Edith Lesley
Edith Lesley Wolfard, founder of Lesley University, was born January 27, 1872 in Panama, then known as New Grenada, and died May 16, 1953 in Boston, Massachusetts. She was the elder daughter of Alonzo and Rebecca (Cousens) Lesley.
The Lesleys moved to Bangor, Maine about 1874; Alonzo Lesley had grown up in nearby Carmel, Maine and Rebecca Lesley was from Trenton, Maine. Alonzo Lesley worked as a shoemaker, while Rebecca Lesley took in boarders, at the family's rented homes at 7 Adams Street; No. 1 One Broadway; and 112 State St. Edith's sister Olive May Lesley was born in December, 1875 in Bangor.
Edith Lesley graduated from the public elementary schools of Bangor. She studied privately for two years with Bangor educator Helen L. Newman. In 1890 the Lesley family moved briefly to Boston, before settling permanently in Cambridge, Mass. Alonzo Lesley continued to work as a shoemaker. At some time in the 1890s, Edith Lesley received training in kindergarten education at the Anne L. Page Kindergarten School in Boston, following the precepts of Friedrich Wilhelm August Froebel, widely credited as the inventor of the kindergarten.
In 1897 she was hired as the assistant kindergarten teacher at the Riverside School, Cambridge. Her sister Olive joined her there the next year. Later both would move to the Houghton School, which replaced the Riverside (and which was replaced in turn by the present-day Martin Luther King, Jr. School).
Between 1904 and 1908 Edith Lesley attended Radcliffe College as a special student, studying philosophy with Josiah Royce, Hugo Munsterberg, and George Herbert Palmer. She may have taken these classes to prepare to open her school.

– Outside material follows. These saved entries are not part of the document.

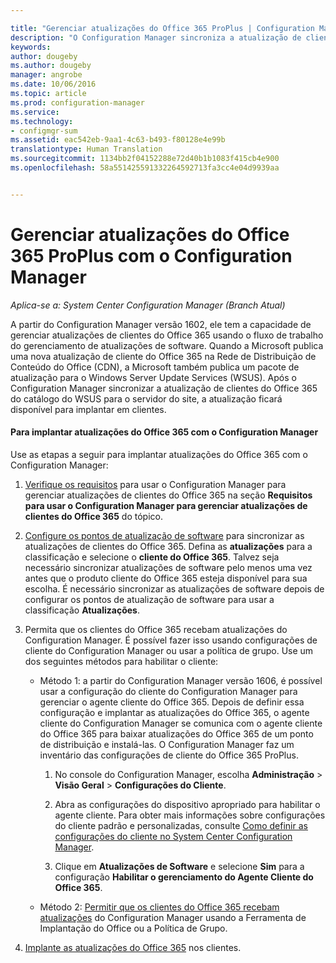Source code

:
 ```yaml
---

title: "Gerenciar atualizações do Office 365 ProPlus | Configuration Manager"
description: "O Configuration Manager sincroniza a atualização de clientes do Office 365 do catálogo do WSUS para o servidor do site para disponibilizar as atualizações para implantar em clientes."
keywords: 
author: dougeby
ms.author: dougeby
manager: angrobe
ms.date: 10/06/2016
ms.topic: article
ms.prod: configuration-manager
ms.service: 
ms.technology:
- configmgr-sum
ms.assetid: eac542eb-9aa1-4c63-b493-f80128e4e99b
translationtype: Human Translation
ms.sourcegitcommit: 1134bb2f04152288e72d40b1b1083f415cb4e900
ms.openlocfilehash: 58a551425591332264592713fa3cc4e04d9939aa


---
```


# <a name="manage-office-365-proplus-updates-with-configuration-manager"></a>Gerenciar atualizações do Office 365 ProPlus com o Configuration Manager

*Aplica-se a: System Center Configuration Manager (Branch Atual)*

A partir do Configuration Manager versão 1602, ele tem a capacidade de gerenciar atualizações de clientes do Office 365 usando o fluxo de trabalho do gerenciamento de atualizações de software. Quando a Microsoft publica uma nova atualização de cliente do Office 365 na Rede de Distribuição de Conteúdo do Office (CDN), a Microsoft também publica um pacote de atualização para o Windows Server Update Services (WSUS). Após o Configuration Manager sincronizar a atualização de clientes do Office 365 do catálogo do WSUS para o servidor do site, a atualização ficará disponível para implantar em clientes.

#### <a name="to-deploy-office-365-updates-with-configuration-manager"></a>Para implantar atualizações do Office 365 com o Configuration Manager
Use as etapas a seguir para implantar atualizações do Office 365 com o Configuration Manager:

1.  [Verifique os requisitos](https://technet.microsoft.com/library/mt628083.aspx) para usar o Configuration Manager para gerenciar atualizações de clientes do Office 365 na seção **Requisitos para usar o Configuration Manager para gerenciar atualizações de clientes do Office 365** do tópico.  

2.  [Configure os pontos de atualização de software](../get-started/configure-classifications-and-products.md) para sincronizar as atualizações de clientes do Office 365. Defina as **atualizações** para a classificação e selecione o **cliente do Office 365**. Talvez seja necessário sincronizar atualizações de software pelo menos uma vez antes que o produto cliente do Office 365 esteja disponível para sua escolha. É necessário sincronizar as atualizações de software depois de configurar os pontos de atualização de software para usar a classificação **Atualizações**.  

3.  Permita que os clientes do Office 365 recebam atualizações do Configuration Manager. É possível fazer isso usando configurações de cliente do Configuration Manager ou usar a política de grupo. Use um dos seguintes métodos para habilitar o cliente:  
    - Método 1: a partir do Configuration Manager versão 1606, é possível usar a configuração do cliente do Configuration Manager para gerenciar o agente cliente do Office 365. Depois de definir essa configuração e implantar as atualizações do Office 365, o agente cliente do Configuration Manager se comunica com o agente cliente do Office 365 para baixar atualizações do Office 365 de um ponto de distribuição e instalá-las. O Configuration Manager faz um inventário das configurações de cliente do Office 365 ProPlus.
      1.  No console do Configuration Manager, escolha **Administração** > **Visão Geral** > **Configurações do Cliente**.  

      2.  Abra as configurações do dispositivo apropriado para habilitar o agente cliente. Para obter mais informações sobre configurações do cliente padrão e personalizadas, consulte [Como definir as configurações do cliente no System Center Configuration Manager](../../core/clients/deploy/configure-client-settings.md).  

      3.  Clique em **Atualizações de Software** e selecione **Sim** para a configuração **Habilitar o gerenciamento do Agente Cliente do Office 365**.  

    - Método 2: [Permitir que os clientes do Office 365 recebam atualizações](https://technet.microsoft.com/library/mt628083.aspx#BKMK_EnableClient) do Configuration Manager usando a Ferramenta de Implantação do Office ou a Política de Grupo.  

4. [Implante as atualizações do Office 365](deploy-software-updates.md) nos clientes.  



<!--HONumber=Nov16_HO1-->


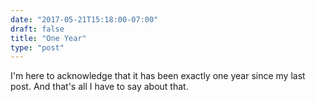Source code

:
 ```yaml
---
date: "2017-05-21T15:18:00-07:00"
draft: false
title: "One Year"
type: "post"
---
```


I'm here to acknowledge that it has been exactly one year since my last post.
And that's all I have to say about that.

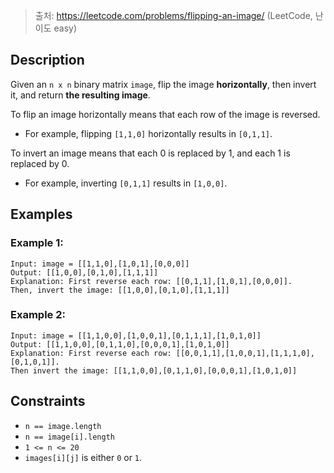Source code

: > 출처: https://leetcode.com/problems/flipping-an-image/ (LeetCode, 난이도 easy)

## Description

Given an `n x n` binary matrix `image`, flip the image **horizontally**, then invert it, and return **the resulting image**.

To flip an image horizontally means that each row of the image is reversed.

- For example, flipping `[1,1,0]` horizontally results in `[0,1,1]`.

To invert an image means that each 0 is replaced by 1, and each 1 is replaced by 0.

- For example, inverting `[0,1,1]` results in `[1,0,0]`.

## Examples

### Example 1:

```
Input: image = [[1,1,0],[1,0,1],[0,0,0]]
Output: [[1,0,0],[0,1,0],[1,1,1]]
Explanation: First reverse each row: [[0,1,1],[1,0,1],[0,0,0]].
Then, invert the image: [[1,0,0],[0,1,0],[1,1,1]]
```

### Example 2:

```
Input: image = [[1,1,0,0],[1,0,0,1],[0,1,1,1],[1,0,1,0]]
Output: [[1,1,0,0],[0,1,1,0],[0,0,0,1],[1,0,1,0]]
Explanation: First reverse each row: [[0,0,1,1],[1,0,0,1],[1,1,1,0],[0,1,0,1]].
Then invert the image: [[1,1,0,0],[0,1,1,0],[0,0,0,1],[1,0,1,0]]
```

## Constraints

- `n == image.length`
- `n == image[i].length`
- `1 <= n <= 20`
- `images[i][j]` is either `0` or `1`.
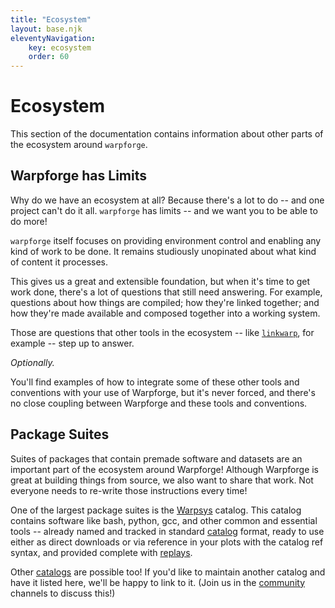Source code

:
 ```yaml
---
title: "Ecosystem"
layout: base.njk
eleventyNavigation:
    key: ecosystem
    order: 60
---
```


Ecosystem
=========

This section of the documentation contains information about other parts of the ecosystem around `warpforge`.



Warpforge has Limits
--------------------

Why do we have an ecosystem at all?
Because there's a lot to do -- and one project can't do it all.
`warpforge` has limits -- and we want you to be able to do more!

`warpforge` itself focuses on providing environment control and enabling any kind of work to be done.
It remains studiously unopinated about what kind of content it processes.

This gives us a great and extensible foundation, but when it's time to get work done,
there's a lot of questions that still need answering.
For example, questions about how things are compiled; how they're linked together;
and how they're made available and composed together into a working system.

Those are questions that other tools in the ecosystem -- like [`linkwarp`](./linkwarp/), for example --
step up to answer.

_Optionally._

You'll find examples of how to integrate some of these other tools and conventions with your use of Warpforge,
but it's never forced, and there's no close coupling between Warpforge and these tools and conventions.



Package Suites
--------------

Suites of packages that contain premade software and datasets are an important part of the ecosystem around Warpforge!
Although Warpforge is great at building things from source, we also want to share that work.
Not everyone needs to re-write those instructions every time!

One of the largest package suites is the [Warpsys](./warpsys/) catalog.
This catalog contains software like bash, python, gcc, and other common and essential tools --
already named and tracked in standard [catalog](/glossary.md#catalog) format,
ready to use either as direct downloads or via reference in your plots with the catalog ref syntax,
and provided complete with [replays](/glossary.md#replay).

Other [catalogs](/glossary.md#catalog) are possible too!
If you'd like to maintain another catalog and have it listed here, we'll be happy to link to it.
(Join us in the [community](/community.md) channels to discuss this!)

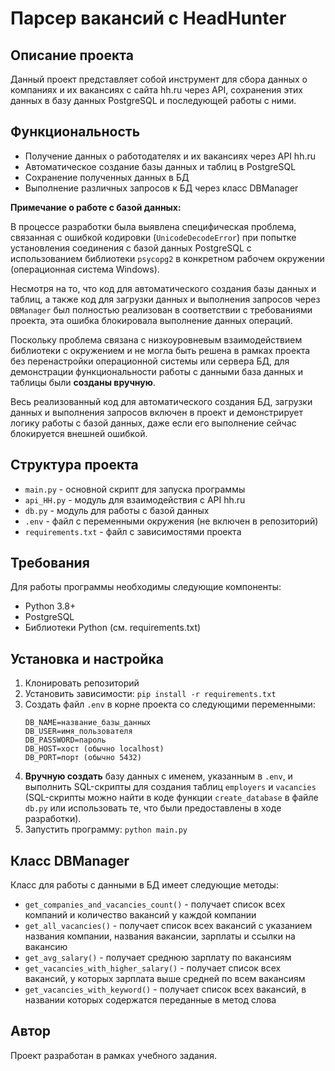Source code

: # Парсер вакансий с HeadHunter

## Описание проекта

Данный проект представляет собой инструмент для сбора данных о компаниях и их вакансиях с сайта hh.ru через API, сохранения этих данных в базу данных PostgreSQL и последующей работы с ними.

## Функциональность

- Получение данных о работодателях и их вакансиях через API hh.ru
- Автоматическое создание базы данных и таблиц в PostgreSQL
- Сохранение полученных данных в БД
- Выполнение различных запросов к БД через класс DBManager

**Примечание о работе с базой данных:**

В процессе разработки была выявлена специфическая проблема, связанная с ошибкой кодировки (`UnicodeDecodeError`) при попытке установления соединения с базой данных PostgreSQL с использованием библиотеки `psycopg2` в конкретном рабочем окружении (операционная система Windows).

Несмотря на то, что код для автоматического создания базы данных и таблиц, а также код для загрузки данных и выполнения запросов через `DBManager` был полностью реализован в соответствии с требованиями проекта, эта ошибка блокировала выполнение данных операций.

Поскольку проблема связана с низкоуровневым взаимодействием библиотеки с окружением и не могла быть решена в рамках проекта без перенастройки операционной системы или сервера БД, для демонстрации функциональности работы с данными база данных и таблицы были **созданы вручную**.

Весь реализованный код для автоматического создания БД, загрузки данных и выполнения запросов включен в проект и демонстрирует логику работы с базой данных, даже если его выполнение сейчас блокируется внешней ошибкой.

## Структура проекта

- `main.py` - основной скрипт для запуска программы
- `api_HH.py` - модуль для взаимодействия с API hh.ru
- `db.py` - модуль для работы с базой данных
- `.env` - файл с переменными окружения (не включен в репозиторий)
- `requirements.txt` - файл с зависимостями проекта

## Требования

Для работы программы необходимы следующие компоненты:

- Python 3.8+
- PostgreSQL
- Библиотеки Python (см. requirements.txt)

## Установка и настройка

1. Клонировать репозиторий
2. Установить зависимости: `pip install -r requirements.txt`
3. Создать файл `.env` в корне проекта со следующими переменными:
    ```
    DB_NAME=название_базы_данных
    DB_USER=имя_пользователя
    DB_PASSWORD=пароль
    DB_HOST=хост (обычно localhost)
    DB_PORT=порт (обычно 5432)
    ```
4. **Вручную создать** базу данных с именем, указанным в `.env`, и выполнить SQL-скрипты для создания таблиц `employers` и `vacancies` (SQL-скрипты можно найти в коде функции `create_database` в файле `db.py` или использовать те, что были предоставлены в ходе разработки).
5. Запустить программу: `python main.py`

## Класс DBManager

Класс для работы с данными в БД имеет следующие методы:

- `get_companies_and_vacancies_count()` - получает список всех компаний и количество вакансий у каждой компании
- `get_all_vacancies()` - получает список всех вакансий с указанием названия компании, названия вакансии, зарплаты и ссылки на вакансию
- `get_avg_salary()` - получает среднюю зарплату по вакансиям
- `get_vacancies_with_higher_salary()` - получает список всех вакансий, у которых зарплата выше средней по всем вакансиям
- `get_vacancies_with_keyword()` - получает список всех вакансий, в названии которых содержатся переданные в метод слова

## Автор

Проект разработан в рамках учебного задания.
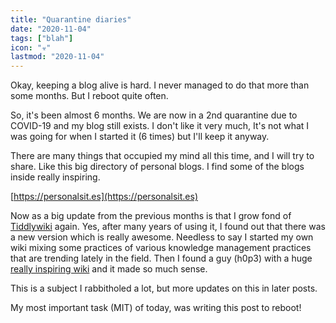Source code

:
 ```yaml
---
title: "Quarantine diaries"
date: "2020-11-04"
tags: ["blah"]
icon: "☣️"
lastmod: "2020-11-04"
---
```


Okay, keeping a blog alive is hard. I never managed to do that more than some months.
But I reboot quite often.

So, it's been almost 6 months. We are now in a 2nd quarantine due to COVID-19 and my blog still exists.
I don't like it very much, It's not what I was going for when I started it (6 times) but I'll keep it anyway.

There are many things that occupied my mind all this time, and I will try to share. Like this big directory of personal blogs. I find some of the blogs inside really  inspiring.

[https://personalsit.es](https://personalsit.es)

Now as a big update from the previous months is that I grow fond of [Tiddlywiki](https://tiddlywiki.com) again. Yes, after many years of using it, I found out that there was a new version which is really awesome. Needless to say I started my own wiki mixing some practices of various knowledge management practices that are trending lately in the field. Then I found a guy (h0p3) with a huge [really inspiring wiki](https://philosopher.life) and it made so much sense.



This is a subject I rabbitholed a lot, but more updates on this in later posts.

My most important task (MIT) of today, was writing this post to reboot!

In 1909 Edith Lesley founded The Lesley School, called in its early years The Lesley Normal School. The term "normal" is based on the French école normale supérieure, a school to educate teachers. The primary purpose of the school was to train young women in kindergarten education. The school enrolled nine students and charged $100 in tuition. Several of the classes were taught by Edith and Olive Lesley, with part-time instructors to teach specialty classes.
By 1912 Edith Lesley resigned from her teaching job to devote her full attention to The Lesley School. The school added training for the early primary grades, and in 1917 opened a Household Arts department, which continued until the 1940s. Enrollment grew rapidly in the 1920s, peaking at well over 300 students.
In 1912 Edith Lesley married Merl Ruskin Wolfard, an engineer and graduate of the Lawrence Scientific School at Harvard. Merl Wolfard was a silent partner in the business of the school, buying several of the properties that became dormitories. Olive Lesley left the school in about 1915. She had worked for several summers with Wilfred Grenfell in his mission at Labrador. She volunteered for war relief work in France and after the war remained in Europe for the balance of her life.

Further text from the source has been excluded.